None of his swing patterns suggested he was being any less selective at the plate, and in fact, he swung at balls out of the zone less than 21% of the time, which would be a career low O-Swing%. Aoki also maintained contact rates similar to his career numbers. The problem was the kind of contact Aoki generated, and the kind of contact he generated was a whole lot of ground balls. Two-thirds of the balls he put in play were on the ground, and while he does have some speed, the grounders weren’t hit with enough authority to become hits very frequently. He also had a line drive rate of 18.1%, again confirming he simply wasn’t hitting the ball hard enough.

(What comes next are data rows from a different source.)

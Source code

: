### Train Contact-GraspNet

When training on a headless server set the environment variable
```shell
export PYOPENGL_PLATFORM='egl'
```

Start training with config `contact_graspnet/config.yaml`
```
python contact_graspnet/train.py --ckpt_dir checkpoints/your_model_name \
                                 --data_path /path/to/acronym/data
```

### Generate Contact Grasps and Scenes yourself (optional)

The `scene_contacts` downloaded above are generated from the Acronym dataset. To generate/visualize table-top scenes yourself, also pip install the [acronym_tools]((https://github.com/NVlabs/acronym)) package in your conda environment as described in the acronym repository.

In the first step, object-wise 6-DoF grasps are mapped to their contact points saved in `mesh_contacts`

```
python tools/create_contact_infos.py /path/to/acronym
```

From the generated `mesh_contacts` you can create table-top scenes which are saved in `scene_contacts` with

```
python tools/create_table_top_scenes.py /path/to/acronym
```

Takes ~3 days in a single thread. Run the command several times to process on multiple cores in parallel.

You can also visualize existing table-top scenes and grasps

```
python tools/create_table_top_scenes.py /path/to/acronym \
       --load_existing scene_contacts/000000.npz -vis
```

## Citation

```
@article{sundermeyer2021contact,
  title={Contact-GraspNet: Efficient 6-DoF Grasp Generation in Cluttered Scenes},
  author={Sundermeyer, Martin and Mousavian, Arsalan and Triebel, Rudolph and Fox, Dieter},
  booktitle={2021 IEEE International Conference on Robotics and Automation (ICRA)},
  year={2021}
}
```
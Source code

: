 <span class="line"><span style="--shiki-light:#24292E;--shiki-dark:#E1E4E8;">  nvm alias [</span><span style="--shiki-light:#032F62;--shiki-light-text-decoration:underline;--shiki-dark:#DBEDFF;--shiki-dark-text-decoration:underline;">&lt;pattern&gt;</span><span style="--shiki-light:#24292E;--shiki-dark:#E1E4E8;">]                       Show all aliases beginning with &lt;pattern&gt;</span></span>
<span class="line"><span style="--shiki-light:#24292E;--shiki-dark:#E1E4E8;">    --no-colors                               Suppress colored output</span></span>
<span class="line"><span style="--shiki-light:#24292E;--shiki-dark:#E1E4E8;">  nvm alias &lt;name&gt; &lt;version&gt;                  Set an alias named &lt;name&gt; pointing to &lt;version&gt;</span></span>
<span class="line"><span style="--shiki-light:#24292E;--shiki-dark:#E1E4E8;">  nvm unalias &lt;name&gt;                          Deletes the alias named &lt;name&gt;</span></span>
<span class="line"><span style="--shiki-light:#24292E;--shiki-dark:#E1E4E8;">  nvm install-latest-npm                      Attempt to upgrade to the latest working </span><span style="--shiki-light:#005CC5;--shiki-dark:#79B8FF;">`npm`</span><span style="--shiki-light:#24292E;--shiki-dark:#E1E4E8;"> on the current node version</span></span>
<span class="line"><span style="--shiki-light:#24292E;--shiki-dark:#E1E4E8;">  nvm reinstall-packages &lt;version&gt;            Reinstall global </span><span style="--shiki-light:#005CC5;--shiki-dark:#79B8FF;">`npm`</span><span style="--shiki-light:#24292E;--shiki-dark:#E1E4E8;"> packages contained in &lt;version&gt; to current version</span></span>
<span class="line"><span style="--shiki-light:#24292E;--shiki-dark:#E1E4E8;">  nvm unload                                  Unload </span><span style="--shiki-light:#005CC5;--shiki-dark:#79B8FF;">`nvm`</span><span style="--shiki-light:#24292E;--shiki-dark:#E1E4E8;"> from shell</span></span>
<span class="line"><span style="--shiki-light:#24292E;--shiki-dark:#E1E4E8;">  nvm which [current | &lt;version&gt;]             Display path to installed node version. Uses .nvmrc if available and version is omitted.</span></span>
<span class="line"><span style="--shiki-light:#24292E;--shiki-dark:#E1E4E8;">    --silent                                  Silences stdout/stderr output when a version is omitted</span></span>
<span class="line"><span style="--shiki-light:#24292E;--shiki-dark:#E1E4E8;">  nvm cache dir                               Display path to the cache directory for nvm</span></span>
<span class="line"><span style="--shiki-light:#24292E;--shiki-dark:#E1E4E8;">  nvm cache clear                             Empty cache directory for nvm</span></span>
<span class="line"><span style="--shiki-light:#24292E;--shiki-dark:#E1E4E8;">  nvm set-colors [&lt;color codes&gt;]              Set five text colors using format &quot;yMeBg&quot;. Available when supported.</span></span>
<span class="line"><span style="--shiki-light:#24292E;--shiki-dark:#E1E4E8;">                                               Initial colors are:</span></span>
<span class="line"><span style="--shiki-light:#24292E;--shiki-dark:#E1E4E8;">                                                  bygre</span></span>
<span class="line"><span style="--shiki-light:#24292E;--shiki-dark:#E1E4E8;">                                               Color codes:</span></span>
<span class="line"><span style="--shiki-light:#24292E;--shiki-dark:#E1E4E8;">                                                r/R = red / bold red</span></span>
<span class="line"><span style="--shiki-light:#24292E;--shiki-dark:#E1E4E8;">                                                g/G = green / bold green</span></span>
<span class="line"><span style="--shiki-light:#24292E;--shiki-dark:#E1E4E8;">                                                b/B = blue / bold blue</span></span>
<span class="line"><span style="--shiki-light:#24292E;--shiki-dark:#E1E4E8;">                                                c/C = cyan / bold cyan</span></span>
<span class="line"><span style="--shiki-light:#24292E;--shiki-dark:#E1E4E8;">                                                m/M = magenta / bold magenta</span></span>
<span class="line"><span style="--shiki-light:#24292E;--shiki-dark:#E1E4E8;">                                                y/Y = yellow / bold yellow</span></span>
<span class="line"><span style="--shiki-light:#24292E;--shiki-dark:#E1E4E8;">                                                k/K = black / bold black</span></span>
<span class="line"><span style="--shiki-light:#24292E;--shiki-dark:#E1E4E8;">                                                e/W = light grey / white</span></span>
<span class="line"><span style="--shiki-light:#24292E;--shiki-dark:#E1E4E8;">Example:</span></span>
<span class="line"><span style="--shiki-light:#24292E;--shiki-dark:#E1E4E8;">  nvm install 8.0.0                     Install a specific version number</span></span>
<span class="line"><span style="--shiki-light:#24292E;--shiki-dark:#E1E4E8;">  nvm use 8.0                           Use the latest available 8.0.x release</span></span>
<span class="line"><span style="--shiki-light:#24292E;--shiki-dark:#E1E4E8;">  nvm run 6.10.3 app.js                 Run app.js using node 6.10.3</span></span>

But apparently something changed before the game on June 13. It’s possible that working with Dale Sveum for a couple of weeks finally took effect, or perhaps Aoki made a slight mechanical adjustment, or maybe June 13 is nothing more than an arbitrary endpoint I used to frame this article. You can decide for yourself the true cause, but since that date, Aoki has looked like the Aoki of old.
In his last 115 plate appearances, Aoki is hitting .277/.365/.386, with 8 extra-base hits, including his first home run of the season. That line is good for a 115 wRC+, which looks a heck of a lot better than the 77 he had in the first two months. In order to make this surge, Aoki hasn’t been any more selective, and he’s actually swung at more pitches out of the zone, while also making less contact on pitches in the zone. That’s not normally something you like to see, but as I’ve said many times before: more contact isn’t always better contact.
Since June 13, Aoki’s line drive rate is 23.6%, and his ground ball rate is down to 57.3%. That’s still quite a few ground balls, but the number of line drives suggest he’s making better contact overall, which could indicate those grounders are being struck with more authority. His BABIP during this stretch (.292) is almost identical to his BABIP early on (.290), which is also very close to his career BABIP (.297), which means this doesn’t appear to be dumb luck on batted balls.
Also of note: Aoki has drawn 12 walks since June 13, while striking out just 8 times.
This is the Nori Aoki that Dayton Moore hoped to see when he traded Will Smith to Milwaukee in the offseason. (Smith has a 7.40 ERA in 20.2 innings since June 13, for those interested in such things.)
I don’t want to make it seem like Aoki has been a great player all year, of course. His current wRC+ is still only 89, and for a right fielder, that’s simply not good enough. This could be some speculation on my part, but the Royals did not make a move at the deadline in part because Aoki had been hitting well enough that they didn’t feel pressured to make a splashy move. He had begun to regress to his career norms, and if he produces at that level for the rest of the year, the team can definitely live with him manning right field for what amounts to peanuts, financially.
Aoki still has work to do before he gets all the way back to his 108 wRC+ that he averaged in his first two MLB seasons, but it looks like he’s headed in the right direction. He’s getting on base more frequently, and making better contact overall, and that has led to better results for Aoki, and consequently, the Royals as well.